> [The records]:
━━━━━━━━━━━━━━━━━━━━
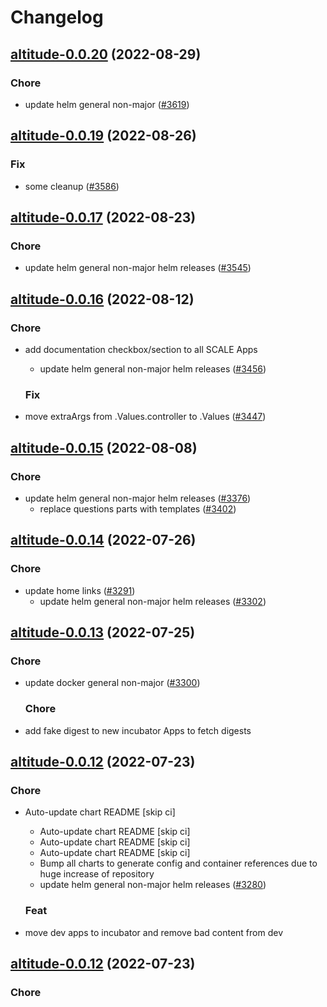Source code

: # Changelog



## [altitude-0.0.20](https://github.com/truecharts/charts/compare/altitude-0.0.19...altitude-0.0.20) (2022-08-29)

### Chore

- update helm general non-major ([#3619](https://github.com/truecharts/charts/issues/3619))




## [altitude-0.0.19](https://github.com/truecharts/charts/compare/altitude-0.0.17...altitude-0.0.19) (2022-08-26)

### Fix

- some cleanup ([#3586](https://github.com/truecharts/charts/issues/3586))




## [altitude-0.0.17](https://github.com/truecharts/charts/compare/altitude-0.0.16...altitude-0.0.17) (2022-08-23)

### Chore

- update helm general non-major helm releases ([#3545](https://github.com/truecharts/charts/issues/3545))




## [altitude-0.0.16](https://github.com/truecharts/charts/compare/altitude-0.0.15...altitude-0.0.16) (2022-08-12)

### Chore

- add documentation checkbox/section to all SCALE Apps
  - update helm general non-major helm releases ([#3456](https://github.com/truecharts/charts/issues/3456))

  ### Fix

- move extraArgs from .Values.controller to .Values ([#3447](https://github.com/truecharts/charts/issues/3447))




## [altitude-0.0.15](https://github.com/truecharts/charts/compare/altitude-0.0.14...altitude-0.0.15) (2022-08-08)

### Chore

- update helm general non-major helm releases ([#3376](https://github.com/truecharts/charts/issues/3376))
  - replace questions parts with templates ([#3402](https://github.com/truecharts/charts/issues/3402))




## [altitude-0.0.14](https://github.com/truecharts/apps/compare/altitude-0.0.13...altitude-0.0.14) (2022-07-26)

### Chore

- update home links ([#3291](https://github.com/truecharts/apps/issues/3291))
  - update helm general non-major helm releases ([#3302](https://github.com/truecharts/apps/issues/3302))




## [altitude-0.0.13](https://github.com/truecharts/apps/compare/altitude-0.0.12...altitude-0.0.13) (2022-07-25)

### Chore

- update docker general non-major ([#3300](https://github.com/truecharts/apps/issues/3300))

  ### Chore

- add fake digest to new incubator Apps to fetch digests




## [altitude-0.0.12](https://github.com/truecharts/apps/compare/altitude-0.0.11...altitude-0.0.12) (2022-07-23)

### Chore

- Auto-update chart README [skip ci]
  - Auto-update chart README [skip ci]
  - Auto-update chart README [skip ci]
  - Auto-update chart README [skip ci]
  - Bump all charts to generate config and container references due to huge increase of repository
  - update helm general non-major helm releases ([#3280](https://github.com/truecharts/apps/issues/3280))

  ### Feat

- move dev apps to incubator and remove bad content from dev




## [altitude-0.0.12](https://github.com/truecharts/apps/compare/altitude-0.0.11...altitude-0.0.12) (2022-07-23)

### Chore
━━━━━━━━━━━━━━━━━━━━
What is needed is a word-for-word copy of the records above, excluding pictures.

Source code

: # Changelog



## [altitude-0.0.20](https://github.com/truecharts/charts/compare/altitude-0.0.19...altitude-0.0.20) (2022-08-29)

### Chore

- update helm general non-major ([#3619](https://github.com/truecharts/charts/issues/3619))




## [altitude-0.0.19](https://github.com/truecharts/charts/compare/altitude-0.0.17...altitude-0.0.19) (2022-08-26)

### Fix

- some cleanup ([#3586](https://github.com/truecharts/charts/issues/3586))




## [altitude-0.0.17](https://github.com/truecharts/charts/compare/altitude-0.0.16...altitude-0.0.17) (2022-08-23)

### Chore

- update helm general non-major helm releases ([#3545](https://github.com/truecharts/charts/issues/3545))




## [altitude-0.0.16](https://github.com/truecharts/charts/compare/altitude-0.0.15...altitude-0.0.16) (2022-08-12)

### Chore

- add documentation checkbox/section to all SCALE Apps
  - update helm general non-major helm releases ([#3456](https://github.com/truecharts/charts/issues/3456))

  ### Fix

- move extraArgs from .Values.controller to .Values ([#3447](https://github.com/truecharts/charts/issues/3447))




## [altitude-0.0.15](https://github.com/truecharts/charts/compare/altitude-0.0.14...altitude-0.0.15) (2022-08-08)

### Chore

- update helm general non-major helm releases ([#3376](https://github.com/truecharts/charts/issues/3376))
  - replace questions parts with templates ([#3402](https://github.com/truecharts/charts/issues/3402))




## [altitude-0.0.14](https://github.com/truecharts/apps/compare/altitude-0.0.13...altitude-0.0.14) (2022-07-26)

### Chore

- update home links ([#3291](https://github.com/truecharts/apps/issues/3291))
  - update helm general non-major helm releases ([#3302](https://github.com/truecharts/apps/issues/3302))




## [altitude-0.0.13](https://github.com/truecharts/apps/compare/altitude-0.0.12...altitude-0.0.13) (2022-07-25)

### Chore

- update docker general non-major ([#3300](https://github.com/truecharts/apps/issues/3300))

  ### Chore

- add fake digest to new incubator Apps to fetch digests




## [altitude-0.0.12](https://github.com/truecharts/apps/compare/altitude-0.0.11...altitude-0.0.12) (2022-07-23)

### Chore

- Auto-update chart README [skip ci]
  - Auto-update chart README [skip ci]
  - Auto-update chart README [skip ci]
  - Auto-update chart README [skip ci]
  - Bump all charts to generate config and container references due to huge increase of repository
  - update helm general non-major helm releases ([#3280](https://github.com/truecharts/apps/issues/3280))

  ### Feat

- move dev apps to incubator and remove bad content from dev




## [altitude-0.0.12](https://github.com/truecharts/apps/compare/altitude-0.0.11...altitude-0.0.12) (2022-07-23)

### Chore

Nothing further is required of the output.